Bu kapsamda açıklanan ortak bildiride yer alan 541 ve 550 sayılı BM kararlarına atıfla, tarafların Kuzey Kıbrıs Türk Cumhuriyeti’nin (KKTC) tanınmamasına olan bağlılıkları yeniden teyit edildi. Bu ise, Türkiye’nin 40 yılı aşkın süredir savunduğu “iki devletli çözüm” modeline açık bir diplomatik ret anlamına geliyor.
Ankara'nın tepkisi nerede?
Stratejik ortak olarak görülen bu Türk cumhuriyetlerinin, Türkiye’nin kırmızı çizgilerinden biri olan KKTC politikasına sırt çevirmesi, Ankara açısından sessiz geçiştirilecek bir gelişme değil. Ancak Dışişleri Bakanı Hakan Fidan’dan bu yönde herhangi bir resmi tepki gelmedi.
Hakan Fidan’ın uzun yıllar MİT Başkanlığı yaptıktan sonra dış politikada en kritik pozisyona oturması büyük beklentilerle karşılanmıştı. Ancak şimdi diplomatik reflekslerin ciddi biçimde zayıfladığına dair yorumlar artıyor.
MİT’teki geçmiş, Dışişleri’nde sessizlik
Hakan Fidan, istihbarat kariyerinde sıkça tartışılan bir isimdi. 15 Temmuz darbe girişiminin önlenememesi, bu nedenle Ak Parti ve Başkan Erdoğan'ın arkasındaki halk desteğinin erimesi, Suriye politikasında yaşanan çalkantılar ve Batı’yla bozulan ilişkiler gibi birçok konuda “görev ihmali” eleştirilerine maruz kaldı. Ancak bu dönemde eleştirileri çoğunlukla FETÖ, Suriye rejimi ya da “dış mihraklar” üzerinden savuşturdu.

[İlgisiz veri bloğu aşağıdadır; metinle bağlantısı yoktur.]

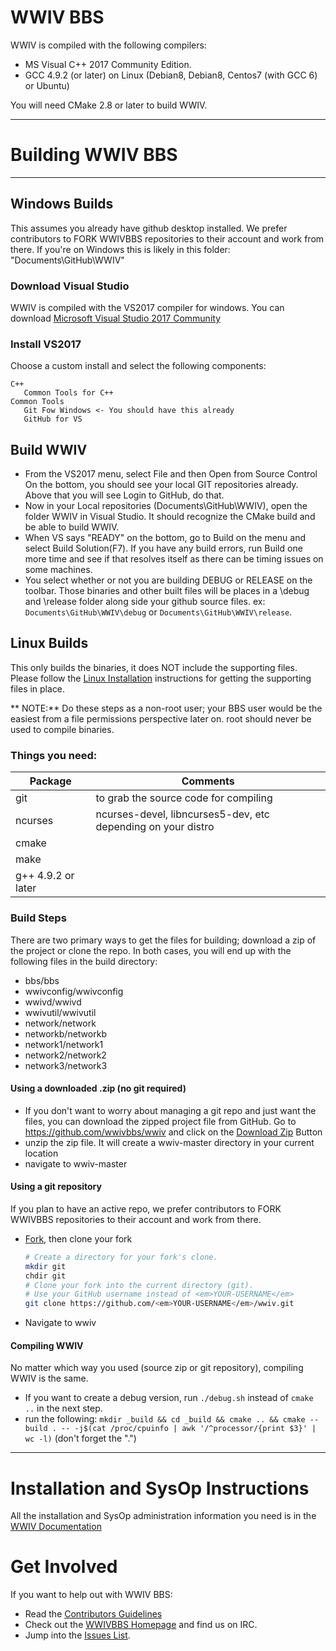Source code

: WWIV BBS
========

WWIV is compiled with the following compilers:
  
- MS Visual C++ 2017 Community Edition.
- GCC 4.9.2 (or later) on Linux 
  (Debian8, Debian8, Centos7 (with GCC 6) or Ubuntu)

You will need CMake 2.8 or later to build WWIV.

***

# Building WWIV BBS
***

## Windows Builds
This assumes you already have github desktop installed.
We prefer contributors to FORK WWIVBBS repositories to their account and work from there.
If you're on Windows this is likely in this folder: "Documents\GitHub\WWIV"

### Download Visual Studio
WWIV is compiled with the VS2017 compiler for windows. You can download [Microsoft Visual Studio 2017 Community](https://www.visualstudio.com/downloads/)

### Install VS2017
Choose a custom install and select the following components:
```
C++
   Common Tools for C++
Common Tools
   Git Fow Windows <- You should have this already
   GitHub for VS
```

## Build WWIV
* From the VS2017 menu, select File and then Open from Source Control
On the bottom, you should see your local GIT repositories already.
Above that you will see Login to GitHub, do that.
* Now in your Local repositories (Documents\GitHub\WWIV), open the
  folder WWIV in Visual Studio. It should recognize the CMake build
  and be able to build WWIV.
* When VS says "READY" on the bottom, go to Build on the menu and select Build Solution(F7). If you have any build errors, run Build one more time and see if that resolves itself as there can be timing issues on some machines.
* You select whether or not you are building DEBUG or RELEASE on the toolbar. Those binaries and other built files will be places in a \debug and \release folder along side your github source files. ex: ```Documents\GitHub\WWIV\debug``` or ```Documents\GitHub\WWIV\release```.

## Linux Builds
This only builds the binaries, it does NOT include the supporting files.  Please follow the 
[Linux Installation](http://docs.wwivbbs.org/en/latest/linux_installation/) instructions for getting the supporting files in place.

** NOTE:** Do these steps as a non-root user; your BBS user would be the easiest from a file permissions perspective later on.  root should never be used to compile binaries.

### Things you need:

Package | Comments
------- | ----------
git | to grab the source code for compiling  
ncurses | ncurses-devel, libncurses5-dev, etc depending on your distro
cmake | 
make | 
g++ 4.9.2 or later | 

### Build Steps
There are two primary ways to get the files for building; download a zip of the project or clone the repo.  In both cases, you will end up with the following files in the build directory:  

* bbs/bbs  
* wwivconfig/wwivconfig  
* wwivd/wwivd  
* wwivutil/wwivutil  
* network/network  
* networkb/networkb
* network1/network1
* network2/network2
* network3/network3

#### Using a downloaded .zip (no git required)
* If you don't want to worry about managing a git repo and just want the files, you can download the zipped project file from GitHub.  Go to 
https://github.com/wwivbbs/wwiv and click on the [Download Zip](https://github.com/wwivbbs/wwiv/archive/master.zip) Button
* unzip the zip file. It will create a wwiv-master directory in your current location
* navigate to wwiv-master

#### Using a git repository
If you plan to have an active repo, we prefer contributors to FORK WWIVBBS repositories to their account and work from there.  
* [Fork](https://help.github.com/articles/fork-a-repo/), then clone your fork
    
    ```bash
    # Create a directory for your fork's clone.
    mkdir git
    chdir git
    # Clone your fork into the current directory (git).
    # Use your GitHub username instead of <em>YOUR-USERNAME</em>
    git clone https://github.com/<em>YOUR-USERNAME</em>/wwiv.git
    ```
* Navigate to wwiv

#### Compiling WWIV

No matter which way you used (source zip or git repository), compiling WWIV is the same.

* If you want to create a debug version, run ```./debug.sh``` instead of
  ```cmake ..``` in the next step.
* run the following:
  ```mkdir _build && cd _build && cmake .. && cmake --build . -- -j$(cat /proc/cpuinfo | awk '/^processor/{print $3}' | wc -l)``` 
  (don't forget the ".")

*** 

Installation and SysOp Instructions
====================

All the installation and SysOp administration information you 
need is in the [WWIV Documentation](https://docs.wwivbbs.org/)

Get Involved
====================

If you want to help out with WWIV BBS:

* Read the [Contributors Guidelines](contributing.md)
* Check out the [WWIVBBS Homepage](https://www.wwivbbs.org) and find us on IRC.
* Jump into the [Issues List](https://github.com/wwivbbs/wwiv/issues).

Bugün ise bir başka stratejik kaymanın eşiğinde: Orta Asya. Üstelik bu kez sorumluluk tek başına ona ait. Zira Dışişleri Bakanı sıfatıyla Türk dünyasının AB ile ortaklık kurduğu, Türkiye’nin ise dışlandığı bir dönemde sessizliğini korumayı tercih ediyor.
Türkiye yalnızlaşıyor mu?
Ankara, yıllardır “Türk Dünyası Vizyonu”nu dile getiriyor. TDT bünyesindeki iş birliği modelleri, tarihi bağlar, ortak kültür ve enerji diplomasisiyle şekillenen bir Orta Asya stratejisi var. Ancak bu strateji, Brüksel’in küresel etkisi ve yatırım gücü karşısında ciddi şekilde zorlanıyor.
Üstelik TDT üyelerinin Güney Kıbrıs Rum Kesimi’ni “Kıbrıs Cumhuriyeti” olarak tanıması ve büyükelçi ataması diplomatik ilişkilerini derinleştirmesi, sadece dış politika değil, milli meseleler açısından da yeni bir kırılmanın habercisi.
Peki şimdi ne olacak?
AB, Çin ve Rusya arasında sıkışmış Orta Asya’ya yeni bir yön sunarken, Türkiye’nin bu masada daha fazla yalnız kalması kaçınılmaz hale geliyor. Ankara’nın sessizliği sürdükçe, kültürel bağlar ve kardeşlik söylemleri ekonomik gerçeklikler ve jeopolitik tercihler karşısında etkisini kaybediyor.
Hakan Fidan ise bu kırılma anında sessiz kalmaya devam ediyor. Dışişleri Bakanlığı, bu gelişmelere dair kamuoyuna net bir pozisyon sunmadıkça, Türkiye’nin bölgedeki etkinliği sadece sembolik düzeyde kalma riskiyle karşı karşıya.